Fisher is a voting member of the Fed's policy-setting committee this and in March cast one of two dissenting votes against a decision to cut interest rates by three-quarters of a percentage point. Lacker, who has taken hawkish stances previously on inflation, is not a voter on the policy committee this year.
"Inflation is a problem now. It is too high and personally I would be uncomfortable in just waiting for economic slack to bring it down," Lacker told reporters on the sidelines of a symposium here.
The Fed has slashed rates by 3 percentage points since September after rising defaults among U.S. subprime mortgages sparked global financial market turmoil and chilled growth.
Fed Vice Chairman Donald Kohn spoke earlier in the day at the credit market conference here, which is being sponsored by the Richmond Fed. He noted that the credit crunch was hobbling growth, and this was intensifying the risks faced by the economy, but he did not speak more broadly about the outlook.
Lacker said economic activity would probably shrink in the first half of the year, although he pointedly declined to say if this performance would add up to a recession. But he was more concerned about the impact of persistent price pressures.
"I am particularly concerned about recent movements in measures of expected inflation," he said. "A deterioration of inflation psychology is a major concern because it is very difficult to unwind."
His remarks were echoed by Dallas Fed chief Fisher in a separate speech to the Chicago Council on Global Affairs.
"I have maintained a strong reluctance to further general monetary accommodation," Fisher said.
"The answer...is not to compound the bad by repeating the oft-prescribed remedy of inflating our way out of our predicament with a wing-and-a-prayer promise that it can always be reined in later," he said.
Fisher has dissented twice against rate cuts voted on by the Federal Open Market Committee.
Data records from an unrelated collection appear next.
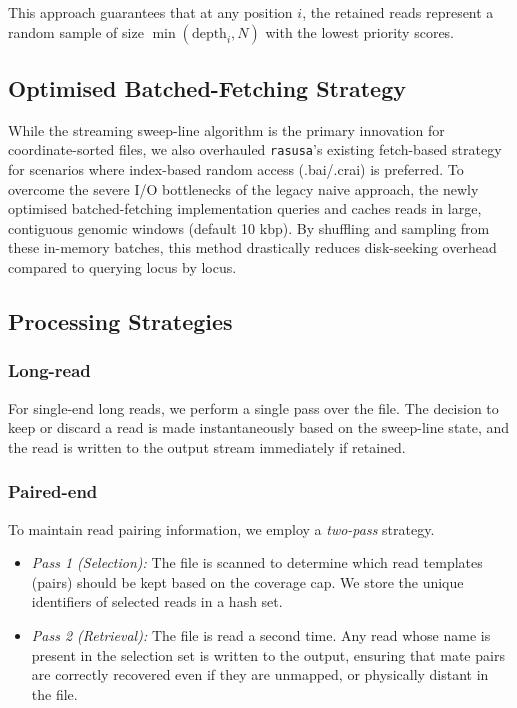 \documentclass[a4paper,num-refs,gigabyte]{oup-contemporary}
\begin{document}
This approach guarantees that at any position $i$, the retained reads represent a random sample of size $\min(\text{depth}_i, N)$ with the lowest priority scores.

\subsection{Optimised Batched-Fetching Strategy}\label{sec:optimise}
While the streaming sweep-line algorithm is the primary innovation for coordinate-sorted files, we also overhauled \texttt{rasusa}'s existing fetch-based strategy for scenarios where index-based random access (.bai/.crai) is preferred. To overcome the severe I/O bottlenecks of the legacy naive approach, the newly optimised batched-fetching implementation queries and caches reads in large, contiguous genomic windows (default 10 kbp). By shuffling and sampling from these in-memory batches, this method drastically reduces disk-seeking overhead compared to querying locus by locus.

\subsection{Processing Strategies}

\subsubsection{Long-read} 
For single-end long reads, we perform a single pass over the file. The decision to keep or discard a read is made instantaneously based on the sweep-line state, and the read is written to the output stream immediately if retained.

\subsubsection{Paired-end} 
To maintain read pairing information, we employ a \textit{two-pass} strategy.
\begin{itemize}
    \item \textit{Pass 1 (Selection):} The file is scanned to determine which read templates (pairs) should be kept based on the coverage cap. We store the unique identifiers of selected reads in a hash set.
    \item \textit{Pass 2 (Retrieval):} The file is read a second time. Any read whose name is present in the selection set is written to the output, ensuring that mate pairs are correctly recovered even if they are unmapped, or physically distant in the file.
\end{itemize}
\end{document}
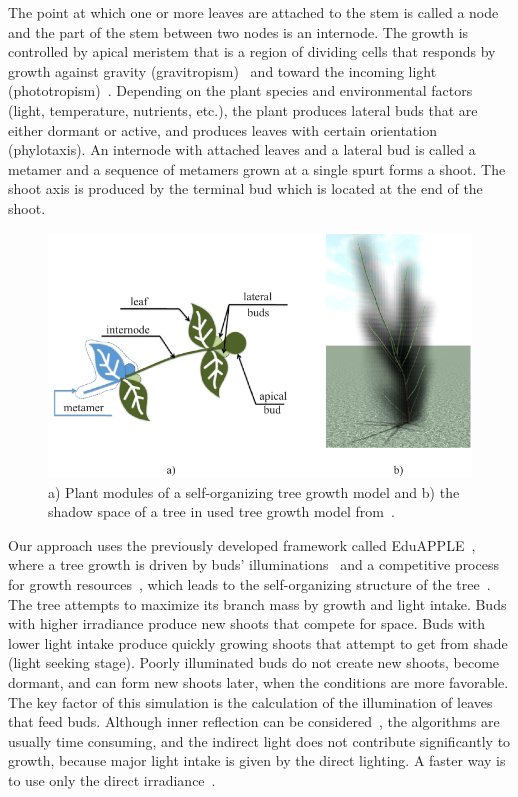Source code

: The point at which one or more leaves are attached to the stem is called a node and the part of the stem between two nodes is an internode. 
The growth is controlled by apical meristem that is a region of dividing cells that responds by growth against gravity (gravitropism)~\cite{Berut201801895} and
toward the incoming light (phototropism)~\cite{mech_visual_1996}.
Depending on the plant species and environmental factors (light, temperature, nutrients, etc.), the plant produces lateral buds that are either dormant or active, and produces leaves with certain orientation (phylotaxis).
An internode with attached leaves and a lateral bud is called a metamer and a sequence of metamers grown at a single spurt forms a shoot. 
The shoot axis is produced by the terminal bud which is located at the end of the shoot.
\begin{figure}[!t]
    \centering
    \includegraphics[width=\linewidth]{figs/Fig1}
    \caption{a) Plant modules of a self-organizing tree growth
model and b) the shadow space of a tree in used tree growth model from~\cite{kohek_eduapple:_2015}.}
    \label{fig:my_figure1}
\end{figure}

Our approach uses the previously developed framework called EduAPPLE~\cite{kohek_eduapple:_2015},
where a tree growth is driven by buds' illuminations~\cite{benes_efficient_1996,benes_visual_1997,mech_visual_1996} and a competitive process for growth resources~\cite{alsweis_modeling_2005,arvo_modeling_1988,palubicki_self-organizing_2009,runions_modeling_2007}, which leads to the self-organizing structure of the tree~\cite{palubicki_self-organizing_2009}. 
The tree attempts to maximize its branch mass by growth and light intake. Buds with higher irradiance produce new shoots that compete for space. Buds with lower light intake produce quickly growing shoots
that attempt to get from shade (light seeking stage). Poorly illuminated buds do not create new shoots, become dormant, and can form new shoots later, when the conditions are more favorable. The key factor of this simulation is the calculation of the illumination of leaves that feed buds. Although inner reflection can be considered~\cite{soler_efficient_2003},
the algorithms are usually time consuming, and the indirect light does
not contribute significantly to growth, because major light intake is
given by the direct lighting. A faster way is to use only the direct
irradiance~\cite{benes_efficient_1996,benes_visual_1997,mech_visual_1996,pirk_plastic_2012}. 

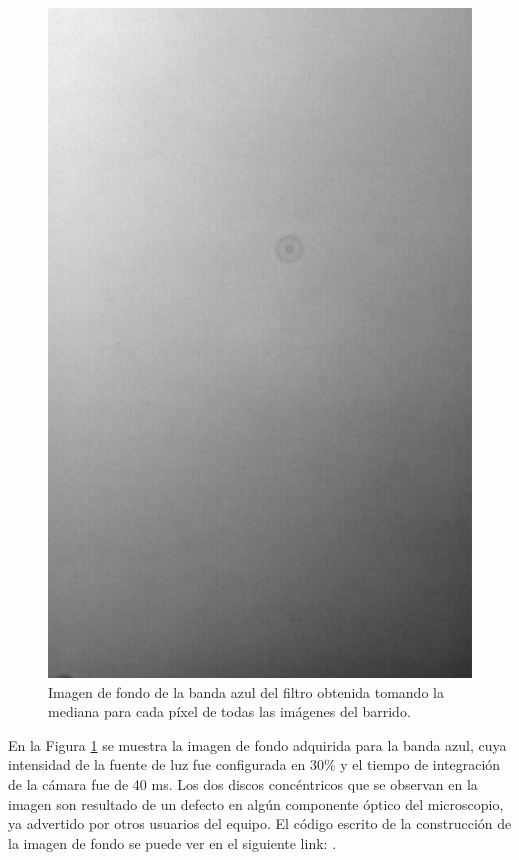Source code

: \begin{enumerate}
	\begin{figure}[H]
		\centering
		\includegraphics[scale=0.2]{Figs/defectosZEISS/bg_celeste.png}
		\caption{Imagen de fondo de la banda azul del filtro obtenida tomando la mediana para cada píxel de todas las imágenes del barrido.}
		\label{fig:bgcel}
	\end{figure}
	\hspace{0.5cm}En la Figura \ref{fig:bgcel} se muestra la imagen de fondo adquirida para la banda azul, cuya intensidad de la fuente de luz fue configurada en 30$\%$ y el tiempo de integración de la cámara fue de 40 ms. Los dos discos concéntricos que se observan en la imagen son resultado de un defecto en algún componente óptico del microscopio, ya advertido por otros usuarios del equipo. El código escrito de la construcción de la imagen de fondo se puede ver en el siguiente link: \href{https://github.com/jrr1984/defects_analysis/blob/master/MAIN/bg.py}{\faGithub}.
	

\end{enumerate}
Both Fisher and Philadelphia Fed chief Charles Plosser on March 18 opposed the rest of the committee on a 75 basis point cut.
Investors think the Fed will cut rates by at least another quarter percentage point at its next scheduled policy meeting, on April 29-30, but there is a sense that high inflation will prevent it from going much further.
"Looking at our record over the last four years of inflation that has fluctuated between just below 2 percent and (above) 3-1/2 percent, the danger in that pattern persisting is that people might become accustomed to it, and come to expect inflation to continue at rates greater than we would like to see," said Lacker.
Lacker dissented repeatedly in 2006 in favor of higher interest rates after the Fed halted its policy-tightening campaign.
Soaring energy and food prices pushed the U.S. March consumer price index up 0.3 percent from the previous month, and up 4 percent versus a year ago. Core consumer prices, which strip out volatile energy and food costs, rose 0.2 percent on the month and are up 2.4 percent from a year ago.